# [Assigned task]
Restate the data exactly, with nothing altered.

##### Entries provided

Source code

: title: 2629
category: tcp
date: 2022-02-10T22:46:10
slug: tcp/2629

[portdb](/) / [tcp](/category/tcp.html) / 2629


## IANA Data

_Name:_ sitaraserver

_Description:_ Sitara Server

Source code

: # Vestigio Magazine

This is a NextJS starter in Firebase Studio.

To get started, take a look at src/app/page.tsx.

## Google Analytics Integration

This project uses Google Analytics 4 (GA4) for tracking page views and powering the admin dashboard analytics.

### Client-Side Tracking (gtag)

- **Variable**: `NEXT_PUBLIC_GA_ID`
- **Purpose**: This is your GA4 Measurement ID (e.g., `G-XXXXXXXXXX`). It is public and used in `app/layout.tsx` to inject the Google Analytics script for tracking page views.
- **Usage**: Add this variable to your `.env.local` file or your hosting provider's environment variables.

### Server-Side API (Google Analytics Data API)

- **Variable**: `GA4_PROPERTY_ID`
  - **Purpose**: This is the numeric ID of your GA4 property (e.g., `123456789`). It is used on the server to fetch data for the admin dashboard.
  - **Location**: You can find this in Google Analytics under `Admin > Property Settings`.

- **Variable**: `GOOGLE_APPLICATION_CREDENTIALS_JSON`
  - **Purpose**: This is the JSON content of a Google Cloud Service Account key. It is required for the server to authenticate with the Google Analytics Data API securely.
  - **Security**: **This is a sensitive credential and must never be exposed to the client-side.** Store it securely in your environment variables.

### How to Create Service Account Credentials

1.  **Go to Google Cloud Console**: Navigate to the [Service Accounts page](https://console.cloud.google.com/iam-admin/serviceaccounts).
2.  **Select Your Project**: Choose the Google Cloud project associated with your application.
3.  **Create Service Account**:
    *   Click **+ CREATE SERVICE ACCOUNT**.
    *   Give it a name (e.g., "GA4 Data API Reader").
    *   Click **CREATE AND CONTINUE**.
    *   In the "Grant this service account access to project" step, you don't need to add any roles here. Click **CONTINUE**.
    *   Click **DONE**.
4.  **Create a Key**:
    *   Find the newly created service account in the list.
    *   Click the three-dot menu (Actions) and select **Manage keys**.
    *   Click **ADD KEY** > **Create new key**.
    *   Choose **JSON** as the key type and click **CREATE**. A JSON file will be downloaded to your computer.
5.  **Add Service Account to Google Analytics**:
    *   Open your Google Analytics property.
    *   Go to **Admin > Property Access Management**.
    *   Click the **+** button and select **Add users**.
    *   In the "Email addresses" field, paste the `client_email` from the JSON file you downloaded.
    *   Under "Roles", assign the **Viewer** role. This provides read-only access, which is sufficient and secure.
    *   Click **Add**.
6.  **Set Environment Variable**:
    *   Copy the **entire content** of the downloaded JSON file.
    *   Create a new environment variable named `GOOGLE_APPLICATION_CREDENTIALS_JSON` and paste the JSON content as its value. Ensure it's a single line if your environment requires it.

##########

# [Solution for this problem]
Source code

: title: 2629
category: tcp
date: 2022-02-10T22:46:10
slug: tcp/2629

[portdb](/) / [tcp](/category/tcp.html) / 2629


## IANA Data

_Name:_ sitaraserver

_Description:_ Sitara Server

Source code

: # Vestigio Magazine

This is a NextJS starter in Firebase Studio.

To get started, take a look at src/app/page.tsx.

## Google Analytics Integration

This project uses Google Analytics 4 (GA4) for tracking page views and powering the admin dashboard analytics.

### Client-Side Tracking (gtag)

- **Variable**: `NEXT_PUBLIC_GA_ID`
- **Purpose**: This is your GA4 Measurement ID (e.g., `G-XXXXXXXXXX`). It is public and used in `app/layout.tsx` to inject the Google Analytics script for tracking page views.
- **Usage**: Add this variable to your `.env.local` file or your hosting provider's environment variables.

### Server-Side API (Google Analytics Data API)

- **Variable**: `GA4_PROPERTY_ID`
  - **Purpose**: This is the numeric ID of your GA4 property (e.g., `123456789`). It is used on the server to fetch data for the admin dashboard.
  - **Location**: You can find this in Google Analytics under `Admin > Property Settings`.

- **Variable**: `GOOGLE_APPLICATION_CREDENTIALS_JSON`
  - **Purpose**: This is the JSON content of a Google Cloud Service Account key. It is required for the server to authenticate with the Google Analytics Data API securely.
  - **Security**: **This is a sensitive credential and must never be exposed to the client-side.** Store it securely in your environment variables.

### How to Create Service Account Credentials

1.  **Go to Google Cloud Console**: Navigate to the [Service Accounts page](https://console.cloud.google.com/iam-admin/serviceaccounts).
2.  **Select Your Project**: Choose the Google Cloud project associated with your application.
3.  **Create Service Account**:
    *   Click **+ CREATE SERVICE ACCOUNT**.
    *   Give it a name (e.g., "GA4 Data API Reader").
    *   Click **CREATE AND CONTINUE**.
    *   In the "Grant this service account access to project" step, you don't need to add any roles here. Click **CONTINUE**.
    *   Click **DONE**.
4.  **Create a Key**:
    *   Find the newly created service account in the list.
    *   Click the three-dot menu (Actions) and select **Manage keys**.
    *   Click **ADD KEY** > **Create new key**.
    *   Choose **JSON** as the key type and click **CREATE**. A JSON file will be downloaded to your computer.
5.  **Add Service Account to Google Analytics**:
    *   Open your Google Analytics property.
    *   Go to **Admin > Property Access Management**.
    *   Click the **+** button and select **Add users**.
    *   In the "Email addresses" field, paste the `client_email` from the JSON file you downloaded.
    *   Under "Roles", assign the **Viewer** role. This provides read-only access, which is sufficient and secure.
    *   Click **Add**.
6.  **Set Environment Variable**:
    *   Copy the **entire content** of the downloaded JSON file.
    *   Create a new environment variable named `GOOGLE_APPLICATION_CREDENTIALS_JSON` and paste the JSON content as its value. Ensure it's a single line if your environment requires it.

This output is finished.